Laser experiment of almost 50 meters sets record in university corridor
It’s not at every university that laser pulses powerful enough to burn paper and skin are sent down a hallway. But that’s what happened at UMD’s Energy Research Facility, a nondescript-looking building in the northeast corner of campus. Now, when you visit the utilitarian white-and-grey hall, it looks just like any other university hall – as long as you don’t peek behind a cork board and see the metal plate covering a hole in the wall.
But for a few nights in 2021, UMD physics professor Howard Milchberg and his colleagues transformed the hallway into a lab: The glossy surfaces of the doors and a water fountain were covered to avoid potentially blinding reflections; connecting corridors were cordoned off with signs, warning tape and special laser-absorbent black curtains; and scientific equipment and cables normally occupied open walking space.

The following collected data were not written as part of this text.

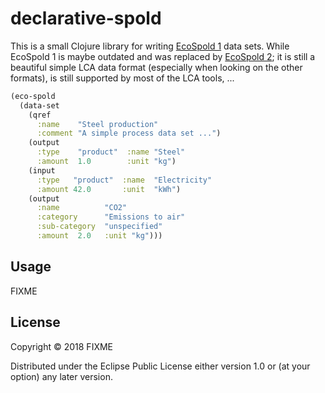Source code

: # declarative-spold
This is a small Clojure library for writing
[EcoSpold 1](https://www.ecoinvent.org/database/older-versions/ecoinvent-version-2/methodology-of-ecoinvent-2/ecospold1/ecospold1.html)
data sets. While EcoSpold 1 is maybe outdated and was replaced by
[EcoSpold 2](https://www.ecoinvent.org/data-provider/data-provider-toolkit/ecospold2/ecospold2.html);
it is still a beautiful simple LCA data format (especially when looking on the
other formats), is still supported by most of the LCA tools, ...

```clojure
(eco-spold
  (data-set
    (qref
      :name    "Steel production"
      :comment "A simple process data set ...")
    (output
      :type    "product"  :name "Steel"
      :amount  1.0        :unit "kg")
    (input
      :type   "product"  :name  "Electricity"
      :amount 42.0       :unit  "kWh")
    (output
      :name          "CO2"
      :category      "Emissions to air"
      :sub-category  "unspecified"
      :amount  2.0   :unit "kg")))
```


## Usage

FIXME

## License

Copyright © 2018 FIXME

Distributed under the Eclipse Public License either version 1.0 or (at
your option) any later version.
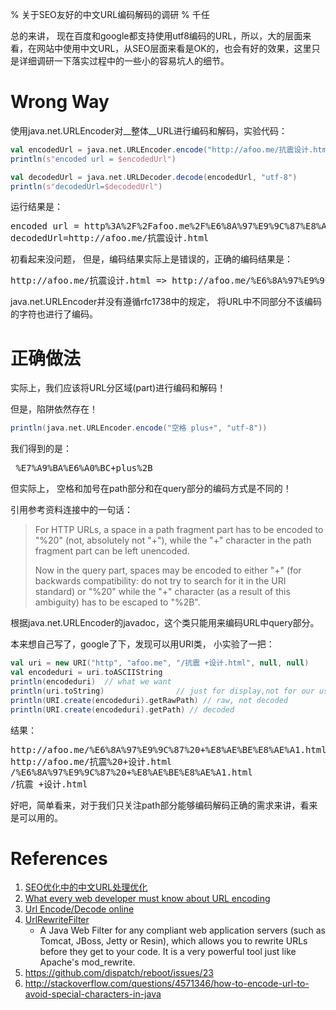 % 关于SEO友好的中文URL编码解码的调研
% 千任

总的来讲， 现在百度和google都支持使用utf8编码的URL，所以，大的层面来看，在网站中使用中文URL，从SEO层面来看是OK的，也会有好的效果，这里只是详细调研一下落实过程中的一些小的容易坑人的细节。

# Wrong Way

使用java.net.URLEncoder对__整体__URL进行编码和解码，实验代码：


```scala
val encodedUrl = java.net.URLEncoder.encode("http://afoo.me/抗震设计.html", "utf-8")
println(s"encoded url = $encodedUrl")

val decodedUrl = java.net.URLDecoder.decode(encodedUrl, "utf-8")
println(s"decodedUrl=$decodedUrl")
```

运行结果是：
<pre>
encoded url = http%3A%2F%2Fafoo.me%2F%E6%8A%97%E9%9C%87%E8%AE%BE%E8%AE%A1.html
decodedUrl=http://afoo.me/抗震设计.html
</pre>

初看起来没问题， 但是，编码结果实际上是错误的，正确的编码结果是：
<pre>
http://afoo.me/抗震设计.html => http://afoo.me/%E6%8A%97%E9%9C%87%E8%AE%BE%E8%AE%A1.html
</pre>

java.net.URLEncoder并没有遵循rfc1738中的规定， 将URL中不同部分不该编码的字符也进行了编码。

# 正确做法
实际上，我们应该将URL分区域(part)进行编码和解码！

但是，陷阱依然存在！

```scala
println(java.net.URLEncoder.encode("空格 plus+", "utf-8"))
```

我们得到的是：<pre>
%E7%A9%BA%E6%A0%BC+plus%2B
</pre>

但实际上， 空格和加号在path部分和在query部分的编码方式是不同的！

引用参考资料连接中的一句话：
<blockquote>
For HTTP URLs, a space in a path fragment part has to be encoded to "%20" (not, absolutely not "+"), while the "+" character in the path fragment part can be left unencoded.

Now in the query part, spaces may be encoded to either "+" (for backwards compatibility: do not try to search for it in the URI standard) or "%20" while the "+" character (as a result of this ambiguity) has to be escaped to "%2B".
</blockquote>

根据java.net.URLEncoder的javadoc，这个类只能用来编码URL中query部分。

本来想自己写了，google了下，发现可以用URI类， 小实验了一把：

```scala
val uri = new URI("http", "afoo.me", "/抗震 +设计.html", null, null)
val encodeduri = uri.toASCIIString
println(encodeduri)  // what we want
println(uri.toString)                // just for display,not for our use
println(URI.create(encodeduri).getRawPath) // raw, not decoded
println(URI.create(encodeduri).getPath) // decoded
```

结果：
<pre>
http://afoo.me/%E6%8A%97%E9%9C%87%20+%E8%AE%BE%E8%AE%A1.html
http://afoo.me/抗震%20+设计.html
/%E6%8A%97%E9%9C%87%20+%E8%AE%BE%E8%AE%A1.html
/抗震 +设计.html
</pre>

好吧，简单看来，对于我们只关注path部分能够编码解码正确的需求来讲，看来是可以用的。

# References
1. [SEO优化中的中文URL处理优化](http://youhua.tui18.com/201302/2636881.html)
2. [What every web developer must know about URL encoding](http://blog.lunatech.com/2009/02/03/what-every-web-developer-must-know-about-url-encoding)
3. [Url Encode/Decode online](http://www.url-encode-decode.com/)
4. [UrlRewriteFilter](http://tuckey.org/urlrewrite/)
	- A Java Web Filter for any compliant web application servers (such as Tomcat, JBoss, Jetty or Resin), which allows you to rewrite URLs before they get to your code. It is a very powerful tool just like Apache's mod_rewrite.
5. <https://github.com/dispatch/reboot/issues/23>
6. <http://stackoverflow.com/questions/4571346/how-to-encode-url-to-avoid-special-characters-in-java>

As members of the team worked, a popping sound warned of the dangerously powerful path the laser was shooting down the hallway. Sometimes the jet’s journey ended at a white ceramic block, filling the air with louder pops and a metallic tinge. Each night, a researcher sat alone at a computer in the adjacent lab with a walkie-talkie and made the requested adjustments to the laser.
Their efforts were to temporarily convert thin air into a fiber optical cable– or, more specifically, a sky waveguide– that would guide the light for tens of meters. Like one of the fiber optic internet cables that provide efficient highways for streams of optical data, an air waveguide prescribes a path for light.
These air waveguides have many potential applications related to collecting or transmitting light, such as detecting light emitted from atmospheric pollution, long-range laser communications, or even laser weapons. With an air waveguide, you don’t have to uncoil a solid cable or worry about the limitations of gravity; instead, the cable quickly forms unsupported in the air.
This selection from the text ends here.